Jasne my mamy wszystko za darmo:) nie placimy czynszu,podatkow i oczywiscie zero oplat ...heh
keny79:
--- Cytat: piott w 18 Mar 2010, 19:11:34 ---Czyli wedlug ciebie ludzie majacy pobyt czy meldunek w Danii nie placa za mieszkanie,tylko tym "nowym" odciagaja ????
Jasne my mamy wszystko za darmo:) nie placimy czynszu,podatkow i oczywiscie zero oplat ...heh
--- Koniec cytatu ---
taka moja rada.w pierwszej kolejności czytajmy "ze zrozumieniem" tekstu a potem dopabuse kpijmy.
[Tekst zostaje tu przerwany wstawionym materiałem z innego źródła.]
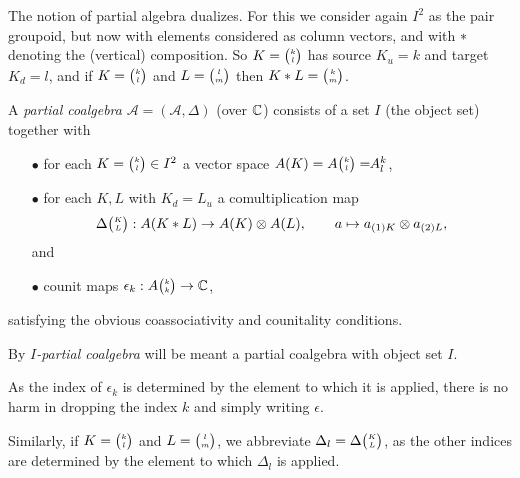 The notion of partial algebra dualizes. For this we consider again $I^2$ as the pair groupoid, but now with elements considered as column vectors, and with $*$ denoting the (vertical) composition. So $K={\tiny {\begin{pmatrix} k\\l\end{pmatrix}}}$ has source $K_u = k$ and target $K_d = l$, and if $K={\tiny {\begin{pmatrix} k\\l\end{pmatrix}}}$ and $L={\tiny {\begin{pmatrix} l\\m\end{pmatrix}}}$ then $K* L = {\tiny {\begin{pmatrix} k\\m\end{pmatrix}}}$. %

\begin{Def} A \emph{partial coalgebra} $\mathscr{A}=(\mathscr{A},\Delta)$ (over $\mathbb{C}$) consists of a set $I$ (the object set) together with 
\begin{itemize}
\item[$\bullet$] for each $K={\tiny \begin{pmatrix} k \\ l\end{pmatrix}}\in I^2$ a vector space $A(K) = A{\tiny {\begin{pmatrix} k\\l\end{pmatrix}}}=\!\!A^{k}_{l}$,
\item[$\bullet$] for each $K,L$ with $K_d = L_u$ a comultiplication map \[\Delta{\tiny {\begin{pmatrix} K\\L\end{pmatrix}}}:A(K*L)\rightarrow A(K)\otimes A(L),\qquad a \mapsto a_{(1)K}\otimes a_{(2)L},\] and 
\item[$\bullet$] counit maps $\epsilon_k:A{\tiny {\begin{pmatrix} k\\k\end{pmatrix}}}\rightarrow \mathbb{C}$,
\end{itemize} 
satisfying the obvious coassociativity and counitality conditions.

By \emph{$I$-partial coalgebra} will be meant a partial coalgebra with object set $I$.
\end{Def}

\begin{Not}\label{NotCom} As the index of $\epsilon_k$ is determined by the element to which it is applied, there is no harm in dropping the index $k$ and simply writing $\epsilon$.

Similarly, if $K = {\tiny {\begin{pmatrix} k\\l\end{pmatrix}}}$ and $L = {\tiny {\begin{pmatrix} l\\m\end{pmatrix}}}$, we abbreviate $\Delta_l = \Delta{\tiny {\begin{pmatrix} K\\L\end{pmatrix}}}$, as the other indices are determined by the element to which $\Delta_l$ is applied.
\end{Not}

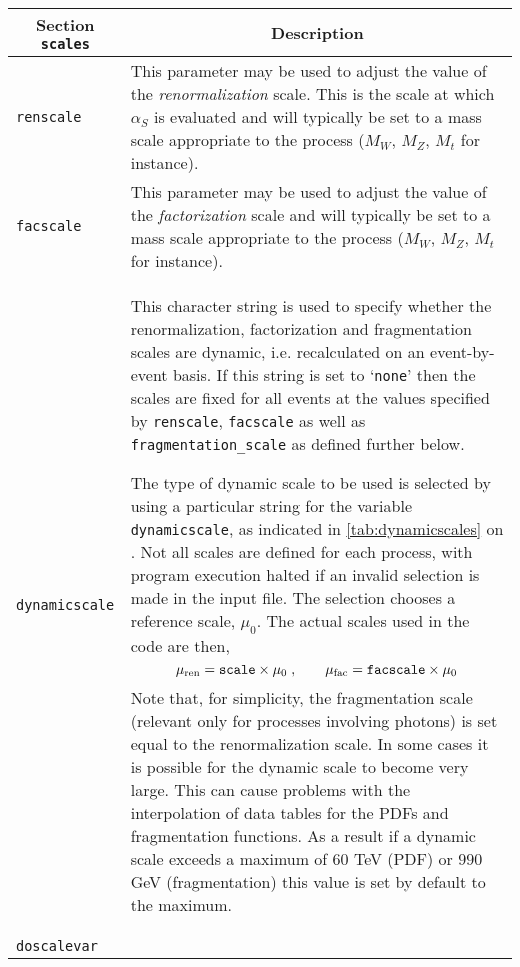 	\begin{longtable}{p{1.5cm}p{12cm}}
		\toprule
		\multicolumn{1}{c}{{\textbf{Section} \texttt{scales}}} & \multicolumn{1}{c}{{\textbf{Description}}} \\ 
		\midrule
		\texttt{renscale} &
		This parameter may be used to adjust the value
		of the {\it renormalization} scale. This is the scale
		at which $\alpha_S$ is evaluated and will typically be set to
		a mass scale appropriate to the process ($M_W$, $M_Z$, $M_t$ for
		instance). \\
		\texttt{facscale} &
		This parameter may be used to adjust the value
		of the {\it factorization} scale and will typically be set to
		a mass scale appropriate to the process ($M_W$, $M_Z$, $M_t$ for
		instance). \\
		\texttt{dynamicscale} &
		This character string is used to specify whether
		the renormalization, factorization and fragmentation scales are dynamic, i.e. recalculated
		on an event-by-event basis. If this string is set to `{\tt none}' then the scales
		are fixed for all events at the values	specified by {\tt renscale}, {\tt facscale}
		as well as \texttt{fragmentation\_scale} as defined further below.
		
		The type of dynamic scale to be used is selected by using a particular string
		for the variable {\tt dynamicscale}, as indicated in \cref{tab:dynamicscales} on \cpageref{tab:dynamicscales}.
		Not all scales are defined for each process, with program execution halted if
		an invalid selection is made in the input file.
		The selection chooses a reference scale, $\mu_0$. The actual scales used in
		the code are then,
		\begin{equation}
		\mu_{\mathrm{ren}} = {\tt scale} \times \mu_0 \;, \qquad
		\mu_{\mathrm{fac}} = {\tt facscale} \times \mu_0
		\label{eq:dynscale}
		\end{equation}
		Note that, for simplicity, the fragmentation scale (relevant only for processes
		involving photons) is set equal to the renormalization scale.
		In some cases it is possible for the dynamic scale to become very large. This can cause problems 
		with the interpolation of data tables for the PDFs and fragmentation functions. As a result if a dynamic scale 
		exceeds a maximum of $60$ TeV (PDF) or $990$ GeV (fragmentation) this value is set by default to the maximum. 	
		\\
		\texttt{doscalevar} &
		

\end{longtable}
przedmówcom nie chodzi o to ,że osoby zameldowane w Danii są zwolnione z opłat a osoby nowo przybyłe płacą za wszystko.chodzi o to ,że przyjeżdżając do Danii do pracy z reguły nie masz lokum do spania i w większości przypadków nie dysponujesz odpowiednio wysoką gotówką by na start wynająć mieszkanie i kupić środek lokomocji niezbędny do wykonywania pracy.i w tym momencie firma wyciąga do ciebie"pomocną dłoń" i "pomaga" w zapewnieniu lokum dla ciebie i skutera w tym przypadku.jednak nie robi tego charytatywnie.za to wszystko musisz płacić np w ratach.z własnego doświadczenia wiem(gdyż sam zaczynając pracę w Danii korzystałem z takiej pomocy),że koszty takiego mieszkania "załatwionego "przez firmę są kolosalne.więc gdy po miesiącu ciężkiej pracy otrzymujesz swoje upragnione dziendziorki musisz z nich odliczyć koszty czynszu które potrąca firma,raty za skuter itp.no i po wszystkich odliczeniach zostaje ci te przykładowe 3500Dkk.dopabuse w momencie gdy spłacisz skuter i gdy będziesz dysponował wystarczającą gotówką by wynająć mieszkanie na własną rękę wychodzisz na prostą a twoje wynagrodzenie zaczyna wyglądać przyzwoiciej.sądzę,że to właśnie starali się wytłumaczyć forumowicze.